THE DATA START
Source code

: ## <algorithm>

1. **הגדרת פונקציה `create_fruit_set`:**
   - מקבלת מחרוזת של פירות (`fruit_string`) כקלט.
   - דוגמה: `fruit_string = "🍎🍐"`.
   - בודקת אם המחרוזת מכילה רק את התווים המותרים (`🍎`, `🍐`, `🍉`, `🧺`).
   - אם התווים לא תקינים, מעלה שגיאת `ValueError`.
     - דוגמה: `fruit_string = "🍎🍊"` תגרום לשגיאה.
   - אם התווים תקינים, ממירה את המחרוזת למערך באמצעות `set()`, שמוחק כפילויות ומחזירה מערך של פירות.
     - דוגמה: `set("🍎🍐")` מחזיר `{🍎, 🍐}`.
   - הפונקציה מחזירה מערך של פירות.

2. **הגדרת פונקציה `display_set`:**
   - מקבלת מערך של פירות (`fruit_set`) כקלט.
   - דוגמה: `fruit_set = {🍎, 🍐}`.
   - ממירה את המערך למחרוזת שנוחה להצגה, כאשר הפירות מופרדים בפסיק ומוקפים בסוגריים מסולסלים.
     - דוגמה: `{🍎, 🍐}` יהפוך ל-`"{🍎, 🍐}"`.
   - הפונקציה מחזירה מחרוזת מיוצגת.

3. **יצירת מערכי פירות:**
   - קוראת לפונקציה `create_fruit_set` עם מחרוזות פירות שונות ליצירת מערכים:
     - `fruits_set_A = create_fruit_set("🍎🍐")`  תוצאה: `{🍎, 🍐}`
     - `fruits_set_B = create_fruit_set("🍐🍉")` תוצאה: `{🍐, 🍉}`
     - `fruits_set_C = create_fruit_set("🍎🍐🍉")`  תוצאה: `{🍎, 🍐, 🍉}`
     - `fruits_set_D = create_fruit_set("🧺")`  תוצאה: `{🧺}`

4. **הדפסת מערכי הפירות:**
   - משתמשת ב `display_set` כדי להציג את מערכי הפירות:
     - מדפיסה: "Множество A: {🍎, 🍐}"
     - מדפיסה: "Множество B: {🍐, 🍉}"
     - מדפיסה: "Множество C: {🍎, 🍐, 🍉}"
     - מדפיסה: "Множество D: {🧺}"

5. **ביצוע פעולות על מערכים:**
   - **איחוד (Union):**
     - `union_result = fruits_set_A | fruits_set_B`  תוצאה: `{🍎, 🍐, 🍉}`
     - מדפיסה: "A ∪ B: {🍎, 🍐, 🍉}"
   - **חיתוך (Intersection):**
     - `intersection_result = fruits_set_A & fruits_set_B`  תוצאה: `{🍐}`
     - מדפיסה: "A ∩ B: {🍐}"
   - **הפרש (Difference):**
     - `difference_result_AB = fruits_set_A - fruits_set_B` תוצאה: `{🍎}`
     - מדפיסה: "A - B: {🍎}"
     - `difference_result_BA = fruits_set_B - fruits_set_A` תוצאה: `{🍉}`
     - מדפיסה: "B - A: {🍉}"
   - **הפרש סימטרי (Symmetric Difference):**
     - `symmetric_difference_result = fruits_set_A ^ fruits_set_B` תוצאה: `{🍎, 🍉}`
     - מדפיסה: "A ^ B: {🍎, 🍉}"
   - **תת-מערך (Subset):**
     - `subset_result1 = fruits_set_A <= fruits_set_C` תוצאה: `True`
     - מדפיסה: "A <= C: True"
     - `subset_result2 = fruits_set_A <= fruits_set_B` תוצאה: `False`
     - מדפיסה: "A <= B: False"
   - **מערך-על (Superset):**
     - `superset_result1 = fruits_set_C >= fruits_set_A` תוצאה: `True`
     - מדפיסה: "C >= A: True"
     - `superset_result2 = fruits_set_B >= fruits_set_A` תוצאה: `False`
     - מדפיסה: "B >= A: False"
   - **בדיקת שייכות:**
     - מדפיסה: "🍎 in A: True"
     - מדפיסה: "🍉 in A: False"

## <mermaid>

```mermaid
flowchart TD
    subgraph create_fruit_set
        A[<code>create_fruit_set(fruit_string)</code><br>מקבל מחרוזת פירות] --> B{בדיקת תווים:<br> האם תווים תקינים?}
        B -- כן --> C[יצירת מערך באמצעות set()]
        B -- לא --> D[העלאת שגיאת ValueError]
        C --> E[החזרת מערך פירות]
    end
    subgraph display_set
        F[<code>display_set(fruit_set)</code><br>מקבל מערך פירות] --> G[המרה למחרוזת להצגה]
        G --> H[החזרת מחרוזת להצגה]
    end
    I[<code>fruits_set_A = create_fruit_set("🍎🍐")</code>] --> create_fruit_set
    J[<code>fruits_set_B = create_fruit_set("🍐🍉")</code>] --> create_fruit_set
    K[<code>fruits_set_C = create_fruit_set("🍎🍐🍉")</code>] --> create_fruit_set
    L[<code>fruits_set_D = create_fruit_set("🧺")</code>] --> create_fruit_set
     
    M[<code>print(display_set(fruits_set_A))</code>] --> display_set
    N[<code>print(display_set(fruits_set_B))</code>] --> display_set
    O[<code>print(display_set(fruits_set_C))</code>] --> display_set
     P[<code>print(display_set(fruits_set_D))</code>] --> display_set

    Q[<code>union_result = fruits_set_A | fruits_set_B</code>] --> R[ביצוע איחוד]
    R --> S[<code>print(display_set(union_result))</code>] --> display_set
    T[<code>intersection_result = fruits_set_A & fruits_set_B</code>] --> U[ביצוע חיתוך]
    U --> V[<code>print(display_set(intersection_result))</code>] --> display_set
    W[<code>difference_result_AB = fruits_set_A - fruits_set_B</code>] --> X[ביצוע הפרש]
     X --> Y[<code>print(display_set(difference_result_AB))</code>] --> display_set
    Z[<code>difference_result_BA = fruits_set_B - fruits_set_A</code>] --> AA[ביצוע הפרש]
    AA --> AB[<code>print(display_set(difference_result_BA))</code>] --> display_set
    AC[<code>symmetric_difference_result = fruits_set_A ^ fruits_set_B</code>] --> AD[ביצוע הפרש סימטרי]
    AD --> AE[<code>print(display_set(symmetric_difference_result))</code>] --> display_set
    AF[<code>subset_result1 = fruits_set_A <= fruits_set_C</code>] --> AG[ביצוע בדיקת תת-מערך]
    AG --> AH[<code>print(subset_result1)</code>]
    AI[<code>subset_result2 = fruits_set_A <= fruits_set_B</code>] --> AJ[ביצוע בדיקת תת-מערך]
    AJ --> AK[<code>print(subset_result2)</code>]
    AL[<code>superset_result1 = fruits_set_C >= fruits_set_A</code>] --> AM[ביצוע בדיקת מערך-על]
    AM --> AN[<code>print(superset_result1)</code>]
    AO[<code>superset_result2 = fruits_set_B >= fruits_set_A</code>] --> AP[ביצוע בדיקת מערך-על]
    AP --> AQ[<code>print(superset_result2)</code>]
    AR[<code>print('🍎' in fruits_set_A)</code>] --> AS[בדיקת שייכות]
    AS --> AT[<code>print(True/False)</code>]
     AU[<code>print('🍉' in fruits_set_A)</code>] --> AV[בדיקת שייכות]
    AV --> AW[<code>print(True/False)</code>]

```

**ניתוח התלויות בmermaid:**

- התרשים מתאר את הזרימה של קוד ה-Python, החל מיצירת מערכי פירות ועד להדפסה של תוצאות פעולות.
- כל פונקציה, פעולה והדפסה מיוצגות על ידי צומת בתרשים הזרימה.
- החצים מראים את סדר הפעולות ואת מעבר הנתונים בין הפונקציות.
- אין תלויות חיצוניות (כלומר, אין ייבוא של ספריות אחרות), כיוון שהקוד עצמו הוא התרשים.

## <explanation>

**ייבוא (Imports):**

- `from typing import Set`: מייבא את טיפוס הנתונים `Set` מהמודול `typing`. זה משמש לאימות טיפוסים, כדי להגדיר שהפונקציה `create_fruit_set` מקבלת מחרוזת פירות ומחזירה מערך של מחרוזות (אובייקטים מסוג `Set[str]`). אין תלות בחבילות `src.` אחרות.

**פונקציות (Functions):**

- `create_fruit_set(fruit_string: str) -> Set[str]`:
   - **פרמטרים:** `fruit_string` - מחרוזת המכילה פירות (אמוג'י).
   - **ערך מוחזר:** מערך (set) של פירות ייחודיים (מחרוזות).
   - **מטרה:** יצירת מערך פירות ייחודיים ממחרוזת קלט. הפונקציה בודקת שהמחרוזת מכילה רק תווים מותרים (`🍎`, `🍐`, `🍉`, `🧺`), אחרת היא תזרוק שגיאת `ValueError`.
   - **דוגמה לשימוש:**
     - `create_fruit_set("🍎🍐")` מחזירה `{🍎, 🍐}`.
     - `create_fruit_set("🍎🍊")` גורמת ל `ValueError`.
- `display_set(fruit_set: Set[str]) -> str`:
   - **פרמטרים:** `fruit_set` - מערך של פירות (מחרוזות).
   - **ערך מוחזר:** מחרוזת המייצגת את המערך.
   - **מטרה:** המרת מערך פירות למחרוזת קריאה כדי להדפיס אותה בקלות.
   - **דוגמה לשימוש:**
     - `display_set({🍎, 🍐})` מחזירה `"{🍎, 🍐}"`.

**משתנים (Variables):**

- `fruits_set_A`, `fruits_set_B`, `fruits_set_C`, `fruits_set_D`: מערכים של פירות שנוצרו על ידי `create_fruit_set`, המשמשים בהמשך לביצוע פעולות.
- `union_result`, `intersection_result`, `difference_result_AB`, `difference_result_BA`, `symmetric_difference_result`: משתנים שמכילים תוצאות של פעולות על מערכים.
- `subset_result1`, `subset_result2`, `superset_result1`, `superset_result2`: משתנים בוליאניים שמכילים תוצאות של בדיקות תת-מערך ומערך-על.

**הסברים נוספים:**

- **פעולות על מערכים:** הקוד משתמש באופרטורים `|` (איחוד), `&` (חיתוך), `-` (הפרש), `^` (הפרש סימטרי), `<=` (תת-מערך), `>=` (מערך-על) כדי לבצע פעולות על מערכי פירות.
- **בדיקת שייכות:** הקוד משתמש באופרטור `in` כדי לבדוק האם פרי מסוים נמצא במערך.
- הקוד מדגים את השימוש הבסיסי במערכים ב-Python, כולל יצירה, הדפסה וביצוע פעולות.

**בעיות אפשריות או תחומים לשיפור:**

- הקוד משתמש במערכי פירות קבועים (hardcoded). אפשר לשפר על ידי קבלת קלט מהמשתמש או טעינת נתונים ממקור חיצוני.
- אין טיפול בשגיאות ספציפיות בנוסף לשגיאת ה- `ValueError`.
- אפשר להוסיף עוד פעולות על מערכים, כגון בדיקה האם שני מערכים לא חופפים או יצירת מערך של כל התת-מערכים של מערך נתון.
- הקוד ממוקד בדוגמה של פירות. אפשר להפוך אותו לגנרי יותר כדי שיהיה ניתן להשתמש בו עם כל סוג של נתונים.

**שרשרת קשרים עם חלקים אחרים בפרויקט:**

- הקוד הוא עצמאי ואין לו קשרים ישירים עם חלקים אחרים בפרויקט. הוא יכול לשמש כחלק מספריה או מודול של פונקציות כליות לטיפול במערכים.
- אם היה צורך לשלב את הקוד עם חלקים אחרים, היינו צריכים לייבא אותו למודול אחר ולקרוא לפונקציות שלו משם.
THE DATA END
INSTRUCTIONS TO FOLLOW :: I'd like an exact copy of the lines above, from the very first one through the line that contains "- אם התווים לא", with nothing else added.

RESPONSE AREA ::
Source code

: ## <algorithm>

1. **הגדרת פונקציה `create_fruit_set`:**
   - מקבלת מחרוזת של פירות (`fruit_string`) כקלט.
   - דוגמה: `fruit_string = "🍎🍐"`.
   - בודקת אם המחרוזת מכילה רק את התווים המותרים (`🍎`, `🍐`, `🍉`, `🧺`).
   - אם התווים לא תקינים, מעלה שגיאת `ValueError`.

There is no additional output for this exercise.